▶ _Exercise_
Set down a word-for-word copy of the data below, limited to the lines from the first through the line with "You are given".

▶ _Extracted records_
┄┄┄┄┄┄

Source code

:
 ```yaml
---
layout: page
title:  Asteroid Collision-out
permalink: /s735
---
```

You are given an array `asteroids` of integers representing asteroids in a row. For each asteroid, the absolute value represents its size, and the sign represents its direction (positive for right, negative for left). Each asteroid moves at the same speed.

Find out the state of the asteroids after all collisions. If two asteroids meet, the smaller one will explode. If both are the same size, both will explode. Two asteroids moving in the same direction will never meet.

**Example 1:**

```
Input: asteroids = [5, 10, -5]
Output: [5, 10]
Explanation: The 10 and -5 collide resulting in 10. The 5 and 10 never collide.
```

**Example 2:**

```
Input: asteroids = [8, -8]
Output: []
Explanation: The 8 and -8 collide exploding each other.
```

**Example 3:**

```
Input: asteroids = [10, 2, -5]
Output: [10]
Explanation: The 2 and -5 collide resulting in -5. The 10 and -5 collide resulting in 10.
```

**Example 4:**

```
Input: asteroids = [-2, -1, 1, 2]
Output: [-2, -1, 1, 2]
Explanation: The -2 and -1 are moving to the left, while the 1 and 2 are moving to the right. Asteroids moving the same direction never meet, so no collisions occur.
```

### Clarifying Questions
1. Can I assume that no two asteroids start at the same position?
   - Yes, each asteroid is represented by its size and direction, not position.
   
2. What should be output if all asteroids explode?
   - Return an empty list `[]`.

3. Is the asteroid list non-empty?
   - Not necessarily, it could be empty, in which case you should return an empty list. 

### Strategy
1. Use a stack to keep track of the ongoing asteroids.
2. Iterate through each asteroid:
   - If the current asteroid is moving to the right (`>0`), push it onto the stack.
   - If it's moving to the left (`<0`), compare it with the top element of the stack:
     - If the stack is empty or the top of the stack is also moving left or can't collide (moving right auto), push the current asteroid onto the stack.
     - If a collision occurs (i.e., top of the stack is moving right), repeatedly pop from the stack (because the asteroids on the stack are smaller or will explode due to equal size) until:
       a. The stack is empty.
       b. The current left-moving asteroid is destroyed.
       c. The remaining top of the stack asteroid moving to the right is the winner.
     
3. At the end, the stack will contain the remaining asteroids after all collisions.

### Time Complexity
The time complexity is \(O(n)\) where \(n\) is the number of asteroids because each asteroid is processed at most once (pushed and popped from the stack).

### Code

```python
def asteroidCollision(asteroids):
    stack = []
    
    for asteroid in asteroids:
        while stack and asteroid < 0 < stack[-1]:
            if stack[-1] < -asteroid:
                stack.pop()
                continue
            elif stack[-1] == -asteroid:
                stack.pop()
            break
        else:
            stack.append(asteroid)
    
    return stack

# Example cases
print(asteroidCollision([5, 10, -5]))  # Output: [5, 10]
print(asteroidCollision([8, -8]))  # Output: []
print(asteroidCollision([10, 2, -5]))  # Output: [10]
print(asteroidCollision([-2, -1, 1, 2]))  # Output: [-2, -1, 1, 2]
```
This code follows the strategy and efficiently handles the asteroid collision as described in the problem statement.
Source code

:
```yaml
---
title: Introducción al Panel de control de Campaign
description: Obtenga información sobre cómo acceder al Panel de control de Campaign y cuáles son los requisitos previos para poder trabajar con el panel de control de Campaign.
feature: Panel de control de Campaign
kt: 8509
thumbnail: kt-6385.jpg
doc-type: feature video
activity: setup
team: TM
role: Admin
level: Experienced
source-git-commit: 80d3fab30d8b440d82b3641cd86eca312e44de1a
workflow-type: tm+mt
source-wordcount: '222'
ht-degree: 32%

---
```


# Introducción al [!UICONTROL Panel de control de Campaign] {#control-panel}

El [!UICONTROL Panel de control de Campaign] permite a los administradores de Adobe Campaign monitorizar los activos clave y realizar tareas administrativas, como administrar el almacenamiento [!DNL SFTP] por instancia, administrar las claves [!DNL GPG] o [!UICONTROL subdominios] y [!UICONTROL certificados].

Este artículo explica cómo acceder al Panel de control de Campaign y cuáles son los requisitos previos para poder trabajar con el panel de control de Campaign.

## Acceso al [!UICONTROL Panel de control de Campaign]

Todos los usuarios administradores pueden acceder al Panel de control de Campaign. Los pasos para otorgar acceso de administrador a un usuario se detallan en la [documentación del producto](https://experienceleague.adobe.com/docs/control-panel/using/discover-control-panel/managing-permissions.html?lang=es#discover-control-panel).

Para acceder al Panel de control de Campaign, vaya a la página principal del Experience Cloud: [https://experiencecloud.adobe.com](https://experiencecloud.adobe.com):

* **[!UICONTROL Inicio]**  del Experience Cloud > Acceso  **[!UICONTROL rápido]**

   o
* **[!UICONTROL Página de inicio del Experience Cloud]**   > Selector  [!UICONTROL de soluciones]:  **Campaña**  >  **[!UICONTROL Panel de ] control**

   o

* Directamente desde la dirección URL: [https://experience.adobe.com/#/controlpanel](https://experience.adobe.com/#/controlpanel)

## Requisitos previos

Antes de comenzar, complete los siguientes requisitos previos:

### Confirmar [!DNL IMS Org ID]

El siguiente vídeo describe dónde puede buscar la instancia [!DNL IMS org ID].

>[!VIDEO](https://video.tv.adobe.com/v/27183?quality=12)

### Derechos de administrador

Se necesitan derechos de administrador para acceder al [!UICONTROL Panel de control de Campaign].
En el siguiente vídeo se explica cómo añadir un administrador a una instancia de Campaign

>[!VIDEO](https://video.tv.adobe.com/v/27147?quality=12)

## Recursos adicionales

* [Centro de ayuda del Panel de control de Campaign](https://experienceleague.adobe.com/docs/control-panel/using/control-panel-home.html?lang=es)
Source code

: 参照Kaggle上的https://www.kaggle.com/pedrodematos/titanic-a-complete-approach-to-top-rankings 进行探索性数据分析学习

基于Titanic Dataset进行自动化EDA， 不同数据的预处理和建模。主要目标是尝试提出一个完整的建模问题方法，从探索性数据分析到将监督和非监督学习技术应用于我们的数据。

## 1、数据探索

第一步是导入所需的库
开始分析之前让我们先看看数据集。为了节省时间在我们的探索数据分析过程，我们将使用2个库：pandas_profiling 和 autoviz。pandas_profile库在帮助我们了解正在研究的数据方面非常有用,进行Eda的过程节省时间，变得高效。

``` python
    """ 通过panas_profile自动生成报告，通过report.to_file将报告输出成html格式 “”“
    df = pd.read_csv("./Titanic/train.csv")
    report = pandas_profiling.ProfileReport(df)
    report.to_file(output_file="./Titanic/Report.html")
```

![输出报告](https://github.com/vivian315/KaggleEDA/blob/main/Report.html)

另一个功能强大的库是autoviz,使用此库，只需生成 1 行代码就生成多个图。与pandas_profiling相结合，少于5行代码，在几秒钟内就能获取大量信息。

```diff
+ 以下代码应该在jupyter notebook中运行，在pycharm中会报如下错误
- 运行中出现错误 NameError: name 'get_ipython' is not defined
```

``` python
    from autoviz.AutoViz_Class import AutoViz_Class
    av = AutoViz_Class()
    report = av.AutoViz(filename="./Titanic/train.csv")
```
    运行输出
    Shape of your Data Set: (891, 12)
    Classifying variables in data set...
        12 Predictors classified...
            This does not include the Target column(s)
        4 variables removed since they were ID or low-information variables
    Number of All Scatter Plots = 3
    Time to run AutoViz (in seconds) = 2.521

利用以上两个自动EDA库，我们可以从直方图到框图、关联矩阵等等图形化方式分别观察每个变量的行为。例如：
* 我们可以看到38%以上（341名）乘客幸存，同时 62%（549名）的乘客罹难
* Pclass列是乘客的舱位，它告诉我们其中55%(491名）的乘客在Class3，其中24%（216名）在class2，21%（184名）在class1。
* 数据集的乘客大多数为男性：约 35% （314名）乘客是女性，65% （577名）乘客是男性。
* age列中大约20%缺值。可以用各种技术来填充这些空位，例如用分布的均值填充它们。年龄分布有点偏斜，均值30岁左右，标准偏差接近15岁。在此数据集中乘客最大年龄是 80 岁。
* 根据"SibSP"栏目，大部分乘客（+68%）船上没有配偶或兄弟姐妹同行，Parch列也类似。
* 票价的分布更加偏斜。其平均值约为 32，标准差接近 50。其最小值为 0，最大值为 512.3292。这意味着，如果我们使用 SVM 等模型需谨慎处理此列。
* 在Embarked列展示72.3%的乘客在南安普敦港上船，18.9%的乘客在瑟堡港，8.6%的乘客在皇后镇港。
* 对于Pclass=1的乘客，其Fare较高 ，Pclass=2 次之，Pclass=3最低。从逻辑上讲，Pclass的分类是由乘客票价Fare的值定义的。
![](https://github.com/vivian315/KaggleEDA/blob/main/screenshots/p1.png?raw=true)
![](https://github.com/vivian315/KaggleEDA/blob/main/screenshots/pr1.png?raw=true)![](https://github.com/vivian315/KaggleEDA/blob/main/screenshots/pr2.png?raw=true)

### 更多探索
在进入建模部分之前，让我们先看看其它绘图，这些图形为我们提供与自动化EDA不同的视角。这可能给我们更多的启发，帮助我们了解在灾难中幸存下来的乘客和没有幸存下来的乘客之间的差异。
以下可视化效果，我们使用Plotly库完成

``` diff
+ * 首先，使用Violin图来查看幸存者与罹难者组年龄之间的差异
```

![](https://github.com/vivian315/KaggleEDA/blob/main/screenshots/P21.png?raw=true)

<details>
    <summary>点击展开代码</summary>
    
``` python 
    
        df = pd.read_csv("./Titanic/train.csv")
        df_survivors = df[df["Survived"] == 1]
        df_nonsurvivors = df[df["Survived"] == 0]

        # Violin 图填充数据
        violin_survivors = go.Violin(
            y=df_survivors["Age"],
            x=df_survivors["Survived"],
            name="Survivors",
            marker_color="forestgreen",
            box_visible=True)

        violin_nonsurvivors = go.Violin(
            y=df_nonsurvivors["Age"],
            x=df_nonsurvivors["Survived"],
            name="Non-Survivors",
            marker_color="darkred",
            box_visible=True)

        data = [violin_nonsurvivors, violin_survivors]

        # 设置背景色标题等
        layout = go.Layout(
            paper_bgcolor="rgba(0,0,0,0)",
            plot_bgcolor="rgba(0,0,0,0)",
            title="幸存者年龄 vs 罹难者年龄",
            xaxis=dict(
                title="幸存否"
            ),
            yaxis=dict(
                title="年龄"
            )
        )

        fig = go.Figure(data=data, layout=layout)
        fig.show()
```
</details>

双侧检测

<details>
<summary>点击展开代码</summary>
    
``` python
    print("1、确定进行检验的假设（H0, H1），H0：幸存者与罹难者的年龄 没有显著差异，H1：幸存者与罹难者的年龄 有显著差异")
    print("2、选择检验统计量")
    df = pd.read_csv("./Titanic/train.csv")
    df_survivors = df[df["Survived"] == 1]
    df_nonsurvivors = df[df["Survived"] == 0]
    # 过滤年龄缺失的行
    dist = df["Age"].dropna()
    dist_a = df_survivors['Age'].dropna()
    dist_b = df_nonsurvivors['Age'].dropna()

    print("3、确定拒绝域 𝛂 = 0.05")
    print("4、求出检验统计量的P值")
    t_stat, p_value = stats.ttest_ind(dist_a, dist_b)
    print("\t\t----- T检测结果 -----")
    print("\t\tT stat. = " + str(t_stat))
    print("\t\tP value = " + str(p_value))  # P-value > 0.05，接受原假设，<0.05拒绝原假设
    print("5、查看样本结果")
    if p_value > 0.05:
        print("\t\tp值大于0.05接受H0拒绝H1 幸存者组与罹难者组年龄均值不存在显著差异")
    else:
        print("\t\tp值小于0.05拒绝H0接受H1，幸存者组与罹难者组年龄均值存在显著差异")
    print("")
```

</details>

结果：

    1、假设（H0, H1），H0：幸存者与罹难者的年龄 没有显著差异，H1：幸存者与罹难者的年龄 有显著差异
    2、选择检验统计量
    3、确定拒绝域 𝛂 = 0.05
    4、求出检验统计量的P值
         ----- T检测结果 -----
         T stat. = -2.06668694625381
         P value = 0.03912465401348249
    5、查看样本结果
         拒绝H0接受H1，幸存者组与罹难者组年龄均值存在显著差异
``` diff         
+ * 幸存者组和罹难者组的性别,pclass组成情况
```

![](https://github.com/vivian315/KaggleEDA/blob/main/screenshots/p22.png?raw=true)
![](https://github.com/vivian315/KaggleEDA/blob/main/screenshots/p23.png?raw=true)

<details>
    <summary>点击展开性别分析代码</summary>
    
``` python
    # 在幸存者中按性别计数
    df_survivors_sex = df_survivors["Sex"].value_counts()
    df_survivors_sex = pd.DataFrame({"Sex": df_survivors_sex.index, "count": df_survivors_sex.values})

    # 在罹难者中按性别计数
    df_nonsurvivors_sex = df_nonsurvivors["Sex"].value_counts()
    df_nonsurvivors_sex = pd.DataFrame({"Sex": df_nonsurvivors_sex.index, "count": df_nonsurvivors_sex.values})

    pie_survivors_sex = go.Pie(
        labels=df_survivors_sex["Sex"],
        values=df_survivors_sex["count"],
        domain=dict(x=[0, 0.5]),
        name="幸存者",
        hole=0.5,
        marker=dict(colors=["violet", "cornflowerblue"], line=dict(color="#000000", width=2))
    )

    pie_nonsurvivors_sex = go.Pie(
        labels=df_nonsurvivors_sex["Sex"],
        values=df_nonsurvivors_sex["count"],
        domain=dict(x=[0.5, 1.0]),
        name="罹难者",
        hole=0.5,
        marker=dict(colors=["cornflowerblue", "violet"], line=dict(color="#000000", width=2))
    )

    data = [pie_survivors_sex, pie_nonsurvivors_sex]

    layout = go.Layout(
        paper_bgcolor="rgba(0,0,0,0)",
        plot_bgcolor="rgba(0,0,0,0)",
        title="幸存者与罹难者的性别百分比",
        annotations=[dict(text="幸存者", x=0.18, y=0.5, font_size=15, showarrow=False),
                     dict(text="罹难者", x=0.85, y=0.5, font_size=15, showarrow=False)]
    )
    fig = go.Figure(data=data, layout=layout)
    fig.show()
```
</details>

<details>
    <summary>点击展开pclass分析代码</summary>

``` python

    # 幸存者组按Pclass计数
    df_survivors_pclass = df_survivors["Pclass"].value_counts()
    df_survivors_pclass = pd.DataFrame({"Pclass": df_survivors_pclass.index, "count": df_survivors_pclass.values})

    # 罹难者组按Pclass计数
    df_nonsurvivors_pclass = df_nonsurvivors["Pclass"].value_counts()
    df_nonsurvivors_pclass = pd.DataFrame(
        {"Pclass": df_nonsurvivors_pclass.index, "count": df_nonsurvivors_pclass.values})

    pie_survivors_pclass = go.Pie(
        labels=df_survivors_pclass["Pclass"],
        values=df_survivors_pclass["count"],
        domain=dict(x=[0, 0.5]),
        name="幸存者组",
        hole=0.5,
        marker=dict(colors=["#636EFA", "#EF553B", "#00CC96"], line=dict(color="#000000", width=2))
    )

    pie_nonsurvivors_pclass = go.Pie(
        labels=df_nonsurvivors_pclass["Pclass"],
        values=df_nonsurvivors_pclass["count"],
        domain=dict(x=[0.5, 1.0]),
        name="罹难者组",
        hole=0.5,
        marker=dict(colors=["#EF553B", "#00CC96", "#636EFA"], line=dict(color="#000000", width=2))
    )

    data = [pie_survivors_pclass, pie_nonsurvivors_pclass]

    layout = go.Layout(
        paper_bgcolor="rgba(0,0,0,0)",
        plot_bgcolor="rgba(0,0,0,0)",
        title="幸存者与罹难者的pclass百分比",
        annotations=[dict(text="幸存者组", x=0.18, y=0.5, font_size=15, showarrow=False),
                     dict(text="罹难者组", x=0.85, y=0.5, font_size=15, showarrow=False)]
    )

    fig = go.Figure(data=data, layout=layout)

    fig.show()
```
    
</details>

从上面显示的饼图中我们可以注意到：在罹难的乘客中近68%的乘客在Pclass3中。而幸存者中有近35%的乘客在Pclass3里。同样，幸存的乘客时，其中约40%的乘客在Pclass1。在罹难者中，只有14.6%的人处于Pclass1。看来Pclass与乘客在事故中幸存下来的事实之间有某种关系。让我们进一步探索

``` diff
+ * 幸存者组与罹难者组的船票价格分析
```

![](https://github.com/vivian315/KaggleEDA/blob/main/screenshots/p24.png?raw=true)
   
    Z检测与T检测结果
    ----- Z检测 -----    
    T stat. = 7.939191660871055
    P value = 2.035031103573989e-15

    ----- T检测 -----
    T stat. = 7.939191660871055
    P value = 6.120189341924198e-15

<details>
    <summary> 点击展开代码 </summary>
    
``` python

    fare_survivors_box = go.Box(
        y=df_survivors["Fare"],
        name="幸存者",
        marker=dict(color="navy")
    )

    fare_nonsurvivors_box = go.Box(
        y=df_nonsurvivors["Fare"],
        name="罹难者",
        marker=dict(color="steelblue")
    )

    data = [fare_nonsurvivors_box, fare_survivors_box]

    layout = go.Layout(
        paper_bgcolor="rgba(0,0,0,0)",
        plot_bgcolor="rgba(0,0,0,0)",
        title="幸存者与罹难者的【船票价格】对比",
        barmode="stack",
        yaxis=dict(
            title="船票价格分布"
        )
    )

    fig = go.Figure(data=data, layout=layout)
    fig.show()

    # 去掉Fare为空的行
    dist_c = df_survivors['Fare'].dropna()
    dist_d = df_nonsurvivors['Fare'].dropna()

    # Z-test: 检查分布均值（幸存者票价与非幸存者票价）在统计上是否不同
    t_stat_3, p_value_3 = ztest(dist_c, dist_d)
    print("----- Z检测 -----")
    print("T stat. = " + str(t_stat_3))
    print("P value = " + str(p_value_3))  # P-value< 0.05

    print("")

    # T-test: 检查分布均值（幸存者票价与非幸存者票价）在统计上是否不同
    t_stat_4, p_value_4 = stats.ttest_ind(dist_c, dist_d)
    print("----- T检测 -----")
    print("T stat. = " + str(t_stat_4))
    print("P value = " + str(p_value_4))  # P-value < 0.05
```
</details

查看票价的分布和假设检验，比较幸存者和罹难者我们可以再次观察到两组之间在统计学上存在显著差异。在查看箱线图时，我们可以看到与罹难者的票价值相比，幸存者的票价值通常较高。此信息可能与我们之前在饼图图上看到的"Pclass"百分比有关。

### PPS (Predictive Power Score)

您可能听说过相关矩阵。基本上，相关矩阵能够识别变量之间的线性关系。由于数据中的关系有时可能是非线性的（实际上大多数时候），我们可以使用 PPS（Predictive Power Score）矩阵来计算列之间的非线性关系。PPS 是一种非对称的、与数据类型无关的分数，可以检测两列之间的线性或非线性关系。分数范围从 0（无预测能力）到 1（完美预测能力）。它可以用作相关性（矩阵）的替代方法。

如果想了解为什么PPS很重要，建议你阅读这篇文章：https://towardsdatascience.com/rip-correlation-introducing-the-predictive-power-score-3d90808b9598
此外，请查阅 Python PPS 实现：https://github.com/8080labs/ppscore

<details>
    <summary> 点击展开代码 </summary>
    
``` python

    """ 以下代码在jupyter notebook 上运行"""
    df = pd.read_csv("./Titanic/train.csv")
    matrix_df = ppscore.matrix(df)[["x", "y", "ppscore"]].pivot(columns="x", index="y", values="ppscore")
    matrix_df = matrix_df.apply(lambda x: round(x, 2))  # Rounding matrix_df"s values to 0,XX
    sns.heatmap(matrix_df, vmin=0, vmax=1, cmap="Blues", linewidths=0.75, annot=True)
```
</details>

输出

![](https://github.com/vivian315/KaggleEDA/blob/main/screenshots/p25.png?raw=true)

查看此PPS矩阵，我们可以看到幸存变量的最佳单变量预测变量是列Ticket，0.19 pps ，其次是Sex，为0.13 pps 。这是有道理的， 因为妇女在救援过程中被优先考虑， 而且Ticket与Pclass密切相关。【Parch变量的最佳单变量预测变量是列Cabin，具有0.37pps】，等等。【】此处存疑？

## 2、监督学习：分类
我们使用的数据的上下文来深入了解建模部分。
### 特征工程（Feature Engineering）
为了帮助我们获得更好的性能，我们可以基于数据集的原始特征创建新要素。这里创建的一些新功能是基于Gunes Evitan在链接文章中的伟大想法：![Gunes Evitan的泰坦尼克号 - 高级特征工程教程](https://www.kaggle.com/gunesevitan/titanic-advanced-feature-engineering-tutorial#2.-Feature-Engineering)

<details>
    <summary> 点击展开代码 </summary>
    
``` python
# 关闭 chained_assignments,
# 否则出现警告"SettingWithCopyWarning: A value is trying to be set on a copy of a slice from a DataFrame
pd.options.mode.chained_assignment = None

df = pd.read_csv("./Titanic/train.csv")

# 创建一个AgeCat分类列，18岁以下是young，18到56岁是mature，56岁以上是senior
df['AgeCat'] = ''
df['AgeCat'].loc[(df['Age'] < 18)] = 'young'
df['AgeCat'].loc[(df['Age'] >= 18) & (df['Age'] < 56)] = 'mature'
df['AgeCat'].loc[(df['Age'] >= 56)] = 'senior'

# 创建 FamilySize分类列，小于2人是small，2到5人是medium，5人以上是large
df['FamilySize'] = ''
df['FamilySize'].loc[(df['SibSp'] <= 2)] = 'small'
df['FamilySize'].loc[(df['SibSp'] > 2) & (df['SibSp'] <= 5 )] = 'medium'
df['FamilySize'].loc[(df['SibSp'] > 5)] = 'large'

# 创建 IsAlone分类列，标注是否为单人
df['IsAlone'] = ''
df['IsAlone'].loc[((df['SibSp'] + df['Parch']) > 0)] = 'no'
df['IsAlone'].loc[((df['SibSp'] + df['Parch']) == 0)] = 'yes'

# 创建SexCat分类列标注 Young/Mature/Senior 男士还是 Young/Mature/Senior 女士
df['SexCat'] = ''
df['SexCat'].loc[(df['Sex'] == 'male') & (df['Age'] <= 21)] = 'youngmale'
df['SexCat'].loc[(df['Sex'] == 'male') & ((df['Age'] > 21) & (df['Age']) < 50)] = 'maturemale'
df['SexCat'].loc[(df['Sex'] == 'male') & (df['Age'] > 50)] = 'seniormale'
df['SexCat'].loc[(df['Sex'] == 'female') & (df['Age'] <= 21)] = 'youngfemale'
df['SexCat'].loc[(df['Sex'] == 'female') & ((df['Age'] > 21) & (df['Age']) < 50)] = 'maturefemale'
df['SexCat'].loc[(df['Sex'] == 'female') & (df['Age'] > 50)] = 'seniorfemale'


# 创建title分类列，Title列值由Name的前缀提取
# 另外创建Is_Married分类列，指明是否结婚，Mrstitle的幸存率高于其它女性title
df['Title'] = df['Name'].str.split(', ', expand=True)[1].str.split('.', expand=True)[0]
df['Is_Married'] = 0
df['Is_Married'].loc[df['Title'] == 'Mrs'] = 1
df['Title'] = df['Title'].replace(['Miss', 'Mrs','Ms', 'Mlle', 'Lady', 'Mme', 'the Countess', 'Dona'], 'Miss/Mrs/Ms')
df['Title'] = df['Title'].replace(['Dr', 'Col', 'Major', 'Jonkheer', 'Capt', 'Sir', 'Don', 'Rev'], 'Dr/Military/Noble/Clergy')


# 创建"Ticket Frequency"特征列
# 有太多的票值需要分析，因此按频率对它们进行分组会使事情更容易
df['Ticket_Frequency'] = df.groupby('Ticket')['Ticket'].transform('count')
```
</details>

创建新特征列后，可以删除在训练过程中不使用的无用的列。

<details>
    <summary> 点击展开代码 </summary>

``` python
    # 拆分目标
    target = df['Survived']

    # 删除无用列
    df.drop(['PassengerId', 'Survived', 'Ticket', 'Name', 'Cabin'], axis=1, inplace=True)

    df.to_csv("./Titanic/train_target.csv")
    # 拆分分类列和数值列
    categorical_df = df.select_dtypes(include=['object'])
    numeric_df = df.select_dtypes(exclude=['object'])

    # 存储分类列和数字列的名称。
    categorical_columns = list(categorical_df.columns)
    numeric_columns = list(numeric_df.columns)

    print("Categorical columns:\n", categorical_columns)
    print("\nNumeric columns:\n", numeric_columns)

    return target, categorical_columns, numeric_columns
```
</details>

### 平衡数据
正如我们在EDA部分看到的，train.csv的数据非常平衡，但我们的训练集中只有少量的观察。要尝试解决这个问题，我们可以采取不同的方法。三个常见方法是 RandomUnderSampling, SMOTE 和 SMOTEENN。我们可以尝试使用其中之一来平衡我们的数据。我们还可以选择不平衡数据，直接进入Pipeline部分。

┄┄┄┄┄┄

▶ _Response to this exercise_
Source code

:
 ```yaml
---
layout: page
title:  Asteroid Collision-out
permalink: /s735
---
```

You are given an array `asteroids` of integers representing asteroids in a row. For each asteroid, the absolute value represents its size, and the sign represents its direction (positive for right, negative for left). Each asteroid moves at the same speed.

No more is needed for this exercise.